The judgment in the case before us was rendered on the 27th of February, 1871. On the 16th of May, a motion for new trial was made, and, on the 22d of the same month, there was filed a motion for the allowance of an appeal. This motion was in time, and, unless there be some rule of the Court of Claims to the contrary, we perceive no objection to hearing the motion for new trial at any time after it was made, or, if that should be refused, to the subsequent allowance of the appeal. It appears, however, that the attorney for the petitioners, apprehending some prejudice to his motion for new trial from the motion for an appeal, entered into a stipulation with the Assistant Attorney-General, representing the United States, which was filed with the motion for an appeal, that the latter motion should not injuriously affect the former, or prevent a full hearing and decision upon the merits. Both motions were thereupon continued.
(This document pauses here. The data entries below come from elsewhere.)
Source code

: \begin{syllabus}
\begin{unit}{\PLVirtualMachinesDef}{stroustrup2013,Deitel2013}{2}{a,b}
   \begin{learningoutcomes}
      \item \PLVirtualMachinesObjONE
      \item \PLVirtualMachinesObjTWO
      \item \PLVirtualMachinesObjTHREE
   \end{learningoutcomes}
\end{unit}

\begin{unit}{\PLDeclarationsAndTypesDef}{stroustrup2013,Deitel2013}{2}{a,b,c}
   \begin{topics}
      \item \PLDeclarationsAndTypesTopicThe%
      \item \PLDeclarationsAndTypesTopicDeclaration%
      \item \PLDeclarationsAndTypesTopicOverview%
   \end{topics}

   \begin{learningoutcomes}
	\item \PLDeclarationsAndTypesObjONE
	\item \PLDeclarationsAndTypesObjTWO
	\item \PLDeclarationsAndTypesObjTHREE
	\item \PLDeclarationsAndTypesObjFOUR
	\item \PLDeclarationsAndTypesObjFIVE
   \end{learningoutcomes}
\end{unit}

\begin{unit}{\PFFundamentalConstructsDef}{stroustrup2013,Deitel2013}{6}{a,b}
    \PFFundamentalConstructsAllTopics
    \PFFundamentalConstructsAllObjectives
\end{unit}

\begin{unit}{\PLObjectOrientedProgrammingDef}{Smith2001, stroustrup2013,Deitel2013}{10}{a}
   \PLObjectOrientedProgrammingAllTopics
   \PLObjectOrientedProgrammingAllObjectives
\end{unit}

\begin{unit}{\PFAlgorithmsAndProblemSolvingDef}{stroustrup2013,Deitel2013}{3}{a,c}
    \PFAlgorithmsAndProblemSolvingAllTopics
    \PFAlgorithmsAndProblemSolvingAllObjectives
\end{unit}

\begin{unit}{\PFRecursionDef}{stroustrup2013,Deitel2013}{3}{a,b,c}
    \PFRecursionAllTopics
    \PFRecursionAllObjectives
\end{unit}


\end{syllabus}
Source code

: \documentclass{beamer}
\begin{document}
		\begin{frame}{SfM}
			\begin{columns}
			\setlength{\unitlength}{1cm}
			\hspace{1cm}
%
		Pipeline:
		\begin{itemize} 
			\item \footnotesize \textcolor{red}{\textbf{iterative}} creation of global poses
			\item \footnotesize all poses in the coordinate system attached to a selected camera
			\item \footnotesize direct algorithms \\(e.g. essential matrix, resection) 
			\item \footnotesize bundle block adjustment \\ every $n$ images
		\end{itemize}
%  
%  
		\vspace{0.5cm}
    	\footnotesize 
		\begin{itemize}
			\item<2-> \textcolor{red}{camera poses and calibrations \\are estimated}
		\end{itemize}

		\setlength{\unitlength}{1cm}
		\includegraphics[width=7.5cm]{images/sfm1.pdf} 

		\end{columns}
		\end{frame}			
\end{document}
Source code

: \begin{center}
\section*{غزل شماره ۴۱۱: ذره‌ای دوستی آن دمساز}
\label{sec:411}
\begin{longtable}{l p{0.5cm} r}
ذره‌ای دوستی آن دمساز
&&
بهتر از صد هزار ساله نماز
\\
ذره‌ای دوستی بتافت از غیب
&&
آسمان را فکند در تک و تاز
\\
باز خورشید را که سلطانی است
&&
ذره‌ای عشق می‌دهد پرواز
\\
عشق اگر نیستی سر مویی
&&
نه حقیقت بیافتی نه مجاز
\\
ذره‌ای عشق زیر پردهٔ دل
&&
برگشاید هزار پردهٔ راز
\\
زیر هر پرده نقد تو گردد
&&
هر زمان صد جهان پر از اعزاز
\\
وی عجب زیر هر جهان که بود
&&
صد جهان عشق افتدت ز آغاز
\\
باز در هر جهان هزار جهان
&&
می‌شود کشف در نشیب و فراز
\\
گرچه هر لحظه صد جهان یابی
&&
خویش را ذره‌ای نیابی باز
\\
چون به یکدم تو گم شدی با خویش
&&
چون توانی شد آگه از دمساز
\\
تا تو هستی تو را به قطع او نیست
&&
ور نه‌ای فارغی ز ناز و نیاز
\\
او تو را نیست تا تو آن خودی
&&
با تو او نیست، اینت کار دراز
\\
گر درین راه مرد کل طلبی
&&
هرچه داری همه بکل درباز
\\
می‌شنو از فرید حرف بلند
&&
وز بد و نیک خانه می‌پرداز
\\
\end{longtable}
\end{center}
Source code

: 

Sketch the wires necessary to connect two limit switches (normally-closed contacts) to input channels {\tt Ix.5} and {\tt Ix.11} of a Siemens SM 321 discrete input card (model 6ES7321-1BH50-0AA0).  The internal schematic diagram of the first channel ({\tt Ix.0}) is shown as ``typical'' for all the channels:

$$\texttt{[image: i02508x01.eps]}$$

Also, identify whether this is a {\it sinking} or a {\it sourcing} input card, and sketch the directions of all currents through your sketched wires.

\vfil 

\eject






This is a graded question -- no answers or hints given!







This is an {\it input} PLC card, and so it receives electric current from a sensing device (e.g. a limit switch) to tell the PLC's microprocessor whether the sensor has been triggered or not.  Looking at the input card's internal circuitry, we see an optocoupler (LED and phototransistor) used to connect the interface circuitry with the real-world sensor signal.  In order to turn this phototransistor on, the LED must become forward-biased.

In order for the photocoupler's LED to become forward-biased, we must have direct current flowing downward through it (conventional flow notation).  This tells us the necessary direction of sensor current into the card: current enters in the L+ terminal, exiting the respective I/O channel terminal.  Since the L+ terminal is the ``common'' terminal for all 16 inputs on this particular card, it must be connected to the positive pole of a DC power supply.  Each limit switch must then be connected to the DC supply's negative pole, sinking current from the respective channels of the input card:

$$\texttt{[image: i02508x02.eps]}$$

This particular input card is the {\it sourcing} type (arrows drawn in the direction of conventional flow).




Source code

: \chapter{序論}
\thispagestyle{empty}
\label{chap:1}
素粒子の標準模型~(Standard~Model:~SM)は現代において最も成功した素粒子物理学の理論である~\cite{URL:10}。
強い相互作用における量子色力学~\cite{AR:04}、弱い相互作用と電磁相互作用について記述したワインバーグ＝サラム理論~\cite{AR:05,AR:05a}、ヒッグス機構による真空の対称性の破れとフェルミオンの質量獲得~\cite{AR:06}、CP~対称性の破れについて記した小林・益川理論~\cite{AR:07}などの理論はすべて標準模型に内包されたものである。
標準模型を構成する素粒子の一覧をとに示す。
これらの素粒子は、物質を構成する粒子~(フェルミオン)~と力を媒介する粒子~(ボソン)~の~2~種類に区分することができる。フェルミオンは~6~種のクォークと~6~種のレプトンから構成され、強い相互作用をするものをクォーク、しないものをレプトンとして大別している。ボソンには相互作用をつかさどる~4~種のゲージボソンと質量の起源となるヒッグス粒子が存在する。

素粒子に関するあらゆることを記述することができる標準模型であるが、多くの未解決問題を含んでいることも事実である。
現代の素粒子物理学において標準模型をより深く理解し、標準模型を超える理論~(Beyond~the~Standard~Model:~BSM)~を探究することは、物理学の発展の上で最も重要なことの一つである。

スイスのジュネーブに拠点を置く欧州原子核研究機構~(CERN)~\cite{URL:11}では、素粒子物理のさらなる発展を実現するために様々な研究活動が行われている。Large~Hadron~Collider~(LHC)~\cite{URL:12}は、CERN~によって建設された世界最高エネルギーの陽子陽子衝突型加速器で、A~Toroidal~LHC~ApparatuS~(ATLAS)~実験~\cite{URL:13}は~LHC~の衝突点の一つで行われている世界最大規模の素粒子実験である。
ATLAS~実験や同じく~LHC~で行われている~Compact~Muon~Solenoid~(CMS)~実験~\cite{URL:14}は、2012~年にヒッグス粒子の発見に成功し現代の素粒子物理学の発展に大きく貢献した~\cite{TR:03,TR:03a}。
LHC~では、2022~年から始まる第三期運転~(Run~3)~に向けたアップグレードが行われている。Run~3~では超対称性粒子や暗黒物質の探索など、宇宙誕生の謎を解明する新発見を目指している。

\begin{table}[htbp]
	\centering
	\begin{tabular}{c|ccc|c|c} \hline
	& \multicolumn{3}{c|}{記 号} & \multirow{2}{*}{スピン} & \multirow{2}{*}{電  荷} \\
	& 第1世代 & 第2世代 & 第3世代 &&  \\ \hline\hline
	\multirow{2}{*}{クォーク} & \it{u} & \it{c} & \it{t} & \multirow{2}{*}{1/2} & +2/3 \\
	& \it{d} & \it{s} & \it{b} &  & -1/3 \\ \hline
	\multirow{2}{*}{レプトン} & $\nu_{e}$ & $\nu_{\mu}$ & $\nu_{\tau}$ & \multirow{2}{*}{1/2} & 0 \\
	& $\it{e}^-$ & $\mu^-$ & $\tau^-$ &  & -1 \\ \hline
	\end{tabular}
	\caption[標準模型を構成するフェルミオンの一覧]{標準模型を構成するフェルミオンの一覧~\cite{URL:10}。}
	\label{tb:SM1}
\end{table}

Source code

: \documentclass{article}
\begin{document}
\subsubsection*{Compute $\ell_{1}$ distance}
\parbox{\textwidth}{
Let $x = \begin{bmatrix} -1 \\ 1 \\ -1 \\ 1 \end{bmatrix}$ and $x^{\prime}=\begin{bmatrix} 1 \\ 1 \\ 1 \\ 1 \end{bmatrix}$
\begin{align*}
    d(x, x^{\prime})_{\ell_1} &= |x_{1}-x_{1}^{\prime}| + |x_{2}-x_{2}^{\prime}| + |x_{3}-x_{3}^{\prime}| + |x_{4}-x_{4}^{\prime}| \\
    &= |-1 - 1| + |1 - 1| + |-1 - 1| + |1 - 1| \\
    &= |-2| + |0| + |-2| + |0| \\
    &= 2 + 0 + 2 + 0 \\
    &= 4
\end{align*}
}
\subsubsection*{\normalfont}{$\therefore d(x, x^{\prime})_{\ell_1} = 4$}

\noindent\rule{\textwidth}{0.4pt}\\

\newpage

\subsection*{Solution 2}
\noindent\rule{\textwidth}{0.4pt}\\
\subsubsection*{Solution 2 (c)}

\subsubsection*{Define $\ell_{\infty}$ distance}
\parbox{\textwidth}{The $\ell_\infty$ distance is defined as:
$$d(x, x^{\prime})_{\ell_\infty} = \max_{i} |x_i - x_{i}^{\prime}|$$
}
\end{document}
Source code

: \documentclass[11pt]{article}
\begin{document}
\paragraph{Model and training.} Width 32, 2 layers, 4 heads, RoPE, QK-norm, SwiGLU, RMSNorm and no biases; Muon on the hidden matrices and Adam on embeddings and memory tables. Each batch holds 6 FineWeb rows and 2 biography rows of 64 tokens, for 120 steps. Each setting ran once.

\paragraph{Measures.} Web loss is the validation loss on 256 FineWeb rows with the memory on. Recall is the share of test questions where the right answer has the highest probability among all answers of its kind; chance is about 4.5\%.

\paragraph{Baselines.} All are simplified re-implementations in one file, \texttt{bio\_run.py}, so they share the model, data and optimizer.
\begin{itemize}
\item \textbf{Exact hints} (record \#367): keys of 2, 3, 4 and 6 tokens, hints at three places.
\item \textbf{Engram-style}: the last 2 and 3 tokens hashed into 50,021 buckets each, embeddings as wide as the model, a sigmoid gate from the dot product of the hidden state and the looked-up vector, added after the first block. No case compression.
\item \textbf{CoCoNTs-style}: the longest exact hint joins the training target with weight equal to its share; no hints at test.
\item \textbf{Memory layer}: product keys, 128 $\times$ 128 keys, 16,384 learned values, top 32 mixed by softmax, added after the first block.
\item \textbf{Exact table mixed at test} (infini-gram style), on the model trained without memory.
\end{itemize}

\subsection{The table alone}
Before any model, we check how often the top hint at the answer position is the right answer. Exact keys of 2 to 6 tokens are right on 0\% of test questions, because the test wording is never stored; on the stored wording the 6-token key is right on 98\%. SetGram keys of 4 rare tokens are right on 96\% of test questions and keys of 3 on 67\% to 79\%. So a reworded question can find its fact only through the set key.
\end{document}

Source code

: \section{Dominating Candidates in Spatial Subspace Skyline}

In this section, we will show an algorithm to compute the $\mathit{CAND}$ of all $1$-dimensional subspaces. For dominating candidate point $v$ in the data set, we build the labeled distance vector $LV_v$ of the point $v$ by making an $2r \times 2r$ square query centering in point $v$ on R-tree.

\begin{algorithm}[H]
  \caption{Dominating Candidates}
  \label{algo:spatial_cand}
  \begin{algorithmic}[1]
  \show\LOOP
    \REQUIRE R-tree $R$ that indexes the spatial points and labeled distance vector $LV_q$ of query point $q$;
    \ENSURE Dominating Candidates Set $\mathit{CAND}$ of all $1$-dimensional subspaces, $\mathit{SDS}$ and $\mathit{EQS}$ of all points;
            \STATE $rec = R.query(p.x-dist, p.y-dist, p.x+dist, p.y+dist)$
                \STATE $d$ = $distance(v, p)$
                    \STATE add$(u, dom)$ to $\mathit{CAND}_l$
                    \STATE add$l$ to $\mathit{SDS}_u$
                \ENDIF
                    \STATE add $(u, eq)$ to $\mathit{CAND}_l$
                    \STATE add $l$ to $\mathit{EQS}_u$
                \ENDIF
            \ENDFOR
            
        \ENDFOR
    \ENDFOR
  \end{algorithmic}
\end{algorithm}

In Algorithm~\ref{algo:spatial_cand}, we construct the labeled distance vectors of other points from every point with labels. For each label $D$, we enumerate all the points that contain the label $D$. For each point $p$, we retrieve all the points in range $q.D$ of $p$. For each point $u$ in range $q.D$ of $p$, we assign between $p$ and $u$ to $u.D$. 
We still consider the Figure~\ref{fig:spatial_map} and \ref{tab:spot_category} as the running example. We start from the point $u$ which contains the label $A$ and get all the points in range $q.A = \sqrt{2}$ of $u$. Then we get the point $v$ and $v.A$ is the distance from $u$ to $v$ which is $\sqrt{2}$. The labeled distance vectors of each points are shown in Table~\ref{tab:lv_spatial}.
Subsequently, while both were pending, one of the counsel for the plaintiffs, not the attorney of record, and without the assent or knowledge of the attorneys of record, moved the court, on the 2d day of May, 1872, for the allowance of an appeal as prayed by the motion of the 22d of May, 1871, and the appeal was allowed. As soon thereafter as the motion could be made, the same counsel moved for and obtained an order, May 8th, 1872, revoking this allowance. Afterwards, the motion for new trial coming on to be heard, on the 22d November, the court refused to entertain it, on the ground that an appeal had been allowed on the 2d May, 1872, and that, the cause having been thus removed from its jurisdiction, the subsequent order, revoking that allowance, was a nullity. The attorney for the petitioners then moved the court to strike out the allowance of appeal, on the 2d of May, 1872, but the court refused to entertain that motion.
The question whether the court erred is now before us.
We are clearly of opinion that the Court of Claims had power to hear and ought to have heard and determined both motions, and that its order of revocation, made on the 8th of May, 1872, was within its jurisdiction.
That it ought to hear and decide the motion for new trial is obvious; for, when that motion was called up on the 22d of November, 1872, the order revoking the allowance of appeal stood itself unrevoked. A new order was necessary to get rid of its effect. As long as it remained on the record, no question could be made of its operation.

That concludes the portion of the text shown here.